COVID-19 has resulted in a dramatic decline in fed cattle prices putting a damper on net return prospects for 2020. In a farmdoc article published in early January, we were expecting net returns to average approximately $40 per head in the first quarter and approximately $10 per head in the second quarter of 2020.
As discussed below, first quarter net returns were a negative $10 per head, and the prospects for the second quarter are very dismal. In addition to discussing net return prospects, this article discusses trends in feeding cost of gain, the feeder to fed price ratio, and breakeven prices.
Several data sources were used to compute net returns. Average daily gain, feed conversion, days on feed, in weight, out weight, and feeding cost of gain were obtained from monthly issues of the Focus on Feedlots newsletter.
Futures prices for corn and seasonal feed conversion rates were used to project feeding cost of gain for the next several months.
Net returns were computed using feeding cost of gain from monthly issues of the Focus on Feedlots newsletter, fed cattle prices and feeder cattle prices reported by the Livestock Marketing Information Center (LMIC), and interest rates from the Federal Reserve Bank of Kansas City.
Feeding Cost of Gain
Figure 1 illustrates monthly feeding cost of gain from January 2010 to March 2020. Feeding cost of gain averaged $84.37 per cwt. in 2019 ranging from a low of $81.61 in October to $91.67 in March.

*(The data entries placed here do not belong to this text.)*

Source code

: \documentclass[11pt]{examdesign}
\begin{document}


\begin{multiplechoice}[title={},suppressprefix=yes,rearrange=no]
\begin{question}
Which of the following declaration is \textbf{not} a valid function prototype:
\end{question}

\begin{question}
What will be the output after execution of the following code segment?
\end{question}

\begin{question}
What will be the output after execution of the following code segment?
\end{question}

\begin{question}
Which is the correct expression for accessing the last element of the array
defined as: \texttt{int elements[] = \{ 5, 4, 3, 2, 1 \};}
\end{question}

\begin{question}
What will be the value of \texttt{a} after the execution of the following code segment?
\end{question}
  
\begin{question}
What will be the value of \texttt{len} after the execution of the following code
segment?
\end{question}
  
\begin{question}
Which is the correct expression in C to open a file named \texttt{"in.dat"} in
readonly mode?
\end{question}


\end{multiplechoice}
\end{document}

During the first 3 months of 2020, feeding cost of gain averaged approximately $83.25 per cwt. Given current corn and alfalfa price projections, feeding cost of gain is expected to drop substantially later this year.

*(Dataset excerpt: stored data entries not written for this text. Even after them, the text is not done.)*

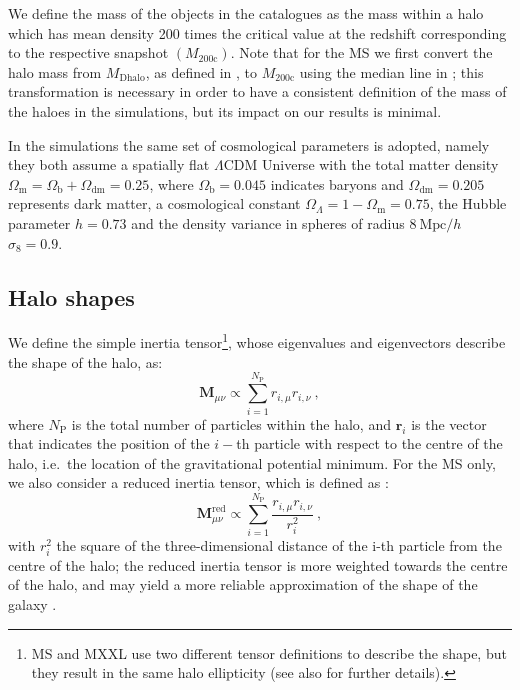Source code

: \documentclass[a4paper,11pt]{article}
\begin{document}
We define the mass of the objects in the catalogues as the mass within a halo which has mean density 200 times the critical value at the redshift corresponding to the respective snapshot $(M_{200\mathrm{c}})$. Note that for the MS we first convert the halo mass from $M_{\mathrm{Dhalo}}$, as defined in \cite{Jiangetal2014}, to $M_{200\mathrm{c}}$ using the median line in \cite[figure 2]{Jiangetal2014}; this transformation is necessary in order to have a consistent definition of the mass of the haloes in the simulations, but its impact on our results is minimal.

In the simulations the same set of cosmological parameters is adopted, namely they both assume a spatially flat $\Lambda$CDM Universe with the total matter density $\Omega_{\mathrm{m}} = \Omega_{\mathrm{b}} + \Omega_{\mathrm{dm}} = 0.25$, where $\Omega _{\mathrm{b}} = 0.045$ indicates baryons and $\Omega_{\mathrm{dm}} = 0.205$ represents dark matter, a cosmological constant $\Omega_{\Lambda} = 1 - \Omega_{\mathrm{m}} = 0.75$, the Hubble parameter $h = 0.73$ and the density variance in spheres of radius $8 \ \mbox{Mpc}/h$ $\sigma_8 = 0.9$. 

\subsection{Halo shapes}
\label{subsec:haloshapes}
We define the simple inertia tensor\footnote{MS and MXXL use two different tensor definitions to describe the shape, but they result in the same halo ellipticity (see also \cite{Bettetal2007} for further details).}, whose eigenvalues and eigenvectors describe the shape of the halo, as:
\begin{equation}
    \mathbf{M}_{\mu \nu} \propto \sum_{i=1}^{N_{\mathrm{P}}} r_{i, \mu} r_{i, \nu} \ ,
	\label{eq:sit}
\end{equation}
where $N_{\mathrm{P}}$ is the total number of particles within the halo, and $\mathbf{r}_{i}$ is the vector that indicates the position of the $i-$th particle with respect to the centre of the halo, i.e.\ the location of the gravitational potential minimum. For the MS only, we also consider a reduced inertia tensor, which is defined as \cite{Pereiraetal2008}:
\begin{equation}
    \mathbf{M}_{\mu \nu}^{\mathrm{red}} \propto \sum _{i=1}^{N_{\mathrm{P}}} \frac{r_{i, \mu} r_{i, \nu}}{r_i^2} \ ,
	\label{eq:rit}
\end{equation}
with $r_i^2$ the square of the three-dimensional distance of the i-th particle from the centre of the halo; the reduced inertia tensor is more weighted towards the centre of the halo, and may yield a more reliable approximation of the shape of the galaxy \cite{Joachimietal2013b, Chisarietal2015}. 
\end{document}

In the second quarter, average feeding cost of gain is projected to be approximately $77.00. For the third and fourth quarters of this year, average feeding cost of gain is projected to be approximately $71.75.
Feeding cost of gain is sensitive to changes in feed conversions, corn prices, and alfalfa prices. Regression analysis was used to examine the relationship between feeding cost of gain, and feed conversion, corn prices, and alfalfa prices.
Results are as follows: each 0.10 increase in feed conversion increases feeding cost of gain by $1.24 per cwt., each $0.10 per bushel increase in corn prices increases feeding cost of gain by $0.88 per cwt., and each $5 per ton increase in alfalfa prices increases feeding cost of gain by $0.50 per cwt.
Feeder to Fed Cattle Price Ratio
The ratio of feeder to fed cattle prices since 2010 is illustrated in Figure 2. During the ten-year period, this ratio averaged 1.21. The feeder to fed price ratio was one standard deviation below (above) this average for 16 (17) months during the ten-year period.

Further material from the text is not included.